Le jeune homme a apporté une réponse à un problème de physique qui, malgré sa simplicité apparente, a toujours laissé perplexes les scientifiques


Une nouvelle compétence tunisienne s’est distinguée au-delà de nos frontières. Etudiant tunisien diplômé de l’université EPFL en Suisse, Wassim Dhaouadi, qui a achevé son cursus universitaire en obtenant la meilleure moyenne à son Bachelor dans la spécialité génie mécanique, semble avoir plus d’un tour dans son sac. Ce jeune homme, à l’avenir prometteur, a démontré toute l’étendue de son intelligence et de son génie en apportant une réponse à un problème de physique qui, malgré sa simplicité apparente, a toujours laissé perplexes plusieurs scientifiques qui n’ont jamais réussi à élucider ce phénomène. Ce dernier est en rapport avec les minuscules bulles d’air qui se forment dans un verre d’eau pour ensuite remonter naturellement jusqu’à la surface du liquide. Ces mêmes bulles d’air ont tendance, par contre, à stagner et à rester coincées au fond d’un tube étroit et long et mesurant quelques millimètres de diamètre. Sur le site officiel de l’Ecole polytechnique de Lausanne, on apprend, qu’il y a soixante ans, le scientifique Francis Bretherton a tenté de lever le mystère autour de ce phénomène, en établissant un lien avec la forme de la bulle d’air. D’autres scientifiques se sont penchés sur une tout autre hypothèse, évoquant la présence d’un film liquide ultra fin entre la bulle et la paroi du tube qui empêcherait les bulles de remonter. Wassim Dhaouadi a réussi là où beaucoup de scientifiques ont échoué.

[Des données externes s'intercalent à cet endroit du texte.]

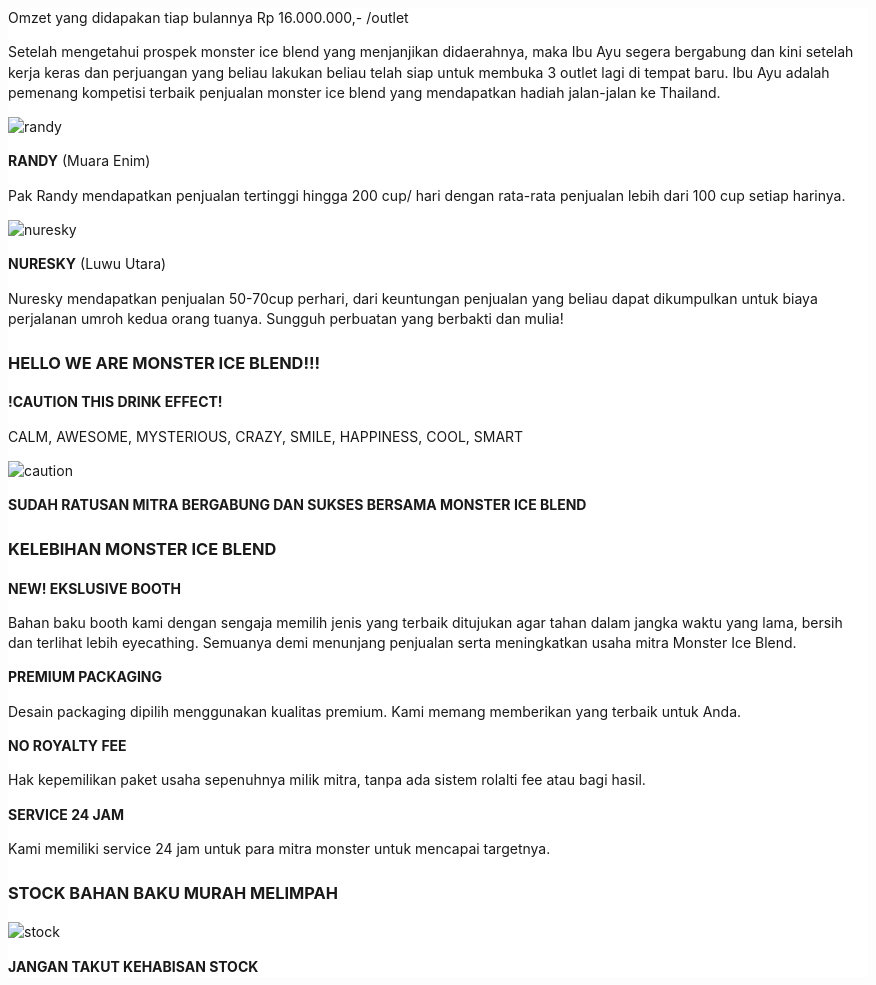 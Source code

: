 Omzet yang didapakan tiap bulannya Rp 16.000.000,- /outlet

Setelah mengetahui prospek monster ice blend yang menjanjikan didaerahnya, maka Ibu Ayu segera bergabung dan kini setelah kerja keras dan perjuangan yang  beliau lakukan beliau telah siap untuk membuka 3 outlet lagi di tempat baru. Ibu Ayu adalah pemenang  kompetisi terbaik penjualan monster ice blend yang mendapatkan hadiah jalan-jalan ke Thailand.

![randy](../monster-ice-blend/randy.jpg)

**RANDY** (Muara Enim)

Pak Randy mendapatkan penjualan tertinggi hingga 200 cup/ hari dengan rata-rata penjualan lebih dari 100 cup setiap harinya.

![nuresky](../monster-ice-blend/nuresky.jpg)

**NURESKY** (Luwu Utara)

Nuresky mendapatkan penjualan 50-70cup perhari, dari keuntungan penjualan yang beliau dapat dikumpulkan untuk biaya perjalanan umroh kedua orang tuanya. Sungguh perbuatan yang berbakti dan mulia!

### HELLO WE ARE MONSTER ICE BLEND!!!

**!CAUTION THIS DRINK EFFECT!**

CALM, AWESOME, MYSTERIOUS, CRAZY, SMILE, HAPPINESS, COOL, SMART

![caution](../monster-ice-blend/caution.jpg)

**SUDAH RATUSAN MITRA BERGABUNG DAN SUKSES BERSAMA MONSTER ICE BLEND**

### KELEBIHAN MONSTER ICE BLEND

**NEW! EKSLUSIVE BOOTH**

Bahan baku booth kami dengan sengaja memilih jenis yang terbaik ditujukan agar tahan dalam jangka waktu yang lama, bersih dan terlihat lebih eyecathing. Semuanya demi menunjang penjualan serta meningkatkan usaha mitra Monster Ice Blend.

**PREMIUM PACKAGING**

Desain packaging dipilih menggunakan kualitas premium. Kami memang memberikan yang terbaik untuk Anda.

**NO ROYALTY FEE**

Hak kepemilikan paket usaha sepenuhnya milik mitra, tanpa ada sistem rolalti fee atau bagi hasil.

**SERVICE 24 JAM**

Kami memiliki service 24 jam untuk para mitra monster untuk mencapai targetnya.

### STOCK BAHAN BAKU MURAH MELIMPAH

![stock](../monster-ice-blend/stock.jpg)

**JANGAN TAKUT KEHABISAN STOCK**
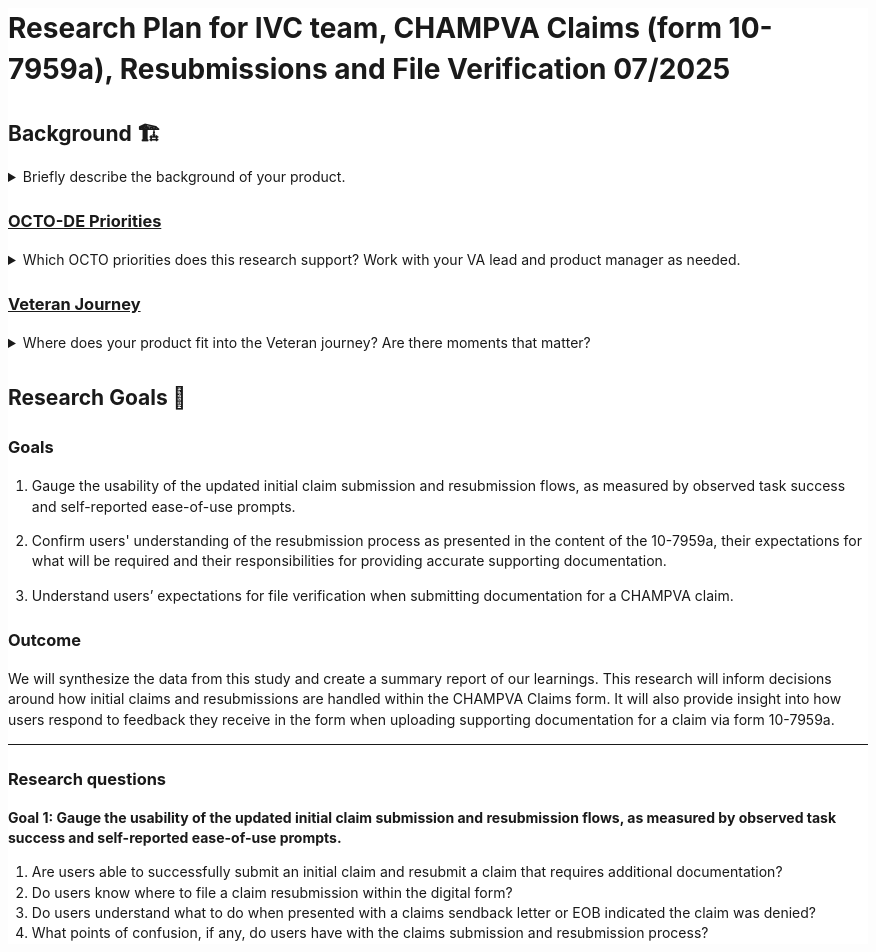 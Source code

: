 
# Research Plan for IVC team, CHAMPVA Claims (form 10-7959a), Resubmissions and File Verification 07/2025

## Background 🏗️
<details><summary>Briefly describe the background of your product.</summary></details>

### [OCTO-DE Priorities](https://github.com/department-of-veterans-affairs/va.gov-team/blob/master/strategy/OCTO-DE%20Priorities%202025.md) 

<details><summary>Which OCTO priorities does this research support? Work with your VA lead and product manager as needed. </summary></details>

### [Veteran Journey](https://github.com/department-of-veterans-affairs/va.gov-team/blob/master/platform/design/va-product-journey-maps/Veteran%20Journey%20Map.pdf)

<details><summary>Where does your product fit into the Veteran journey?
Are there moments that matter?</summary></details>

## Research Goals 🥅	

### Goals

1. Gauge the usability of the updated initial claim submission and resubmission flows, as measured by observed task success and self-reported ease-of-use prompts.

2. Confirm users' understanding of the resubmission process as presented in the content of the 10-7959a, their expectations for what will be required and their responsibilities for providing accurate supporting documentation.

3. Understand users’ expectations for file verification when submitting documentation for a CHAMPVA claim.

  
### Outcome
We will synthesize the data from this study and create a summary report of our learnings. This research will inform decisions around how initial claims and resubmissions are handled within the CHAMPVA Claims form. It will also provide insight into how users respond to feedback they receive in the form when uploading supporting documentation for a claim via form 10-7959a.  

---

### Research questions

**Goal 1: Gauge the usability of the updated initial claim submission and resubmission flows, as measured by observed task success and self-reported ease-of-use prompts.**
1. Are users able to successfully submit an initial claim and resubmit a claim that requires additional documentation?
2. Do users know where to file a claim resubmission within the digital form?
3. Do users understand what to do when presented with a claims sendback letter or EOB indicated the claim was denied?
4. What points of confusion, if any, do users have with the claims submission and resubmission process?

Au cours d’un stage d’été au sein du laboratoire de mécanique des interfaces souples EMSI, le jeune assistant chercheur avec son encadreur John Kolinski ont réussi, grâce à la méthode de l’interférométrie, basée sur la réflexion de la lumière à obtenir des données très précises sur la couche ultra fine qui sépare les bulles de la paroi du tube. Grâce cette technique de mesure très poussée (millionième de millimètres), ils ont notamment réussi à montrer que le mouvement extrêmement lent de ces bulles, qui explique d’ailleurs que leur progression soit imperceptible à l’œil nu, donne l’impression qu’elles sont immobiles au fond du tube. « L’épaisseur de la couche entre la bulle et le tube est si incroyablement fine, qu’une résistance importante au flux apparaît. C’est ce qui ralentit drastiquement la progression de la bulle», peut-on lire également comme explication sur le site officiel de l’université. A l’instar de nombreuses autres compétences tunisiennes, Wassim Dhaouadi a réussi à lever bien haut l’étendard tunisien à l’étranger. Une nouvelle fierté pour notre pays.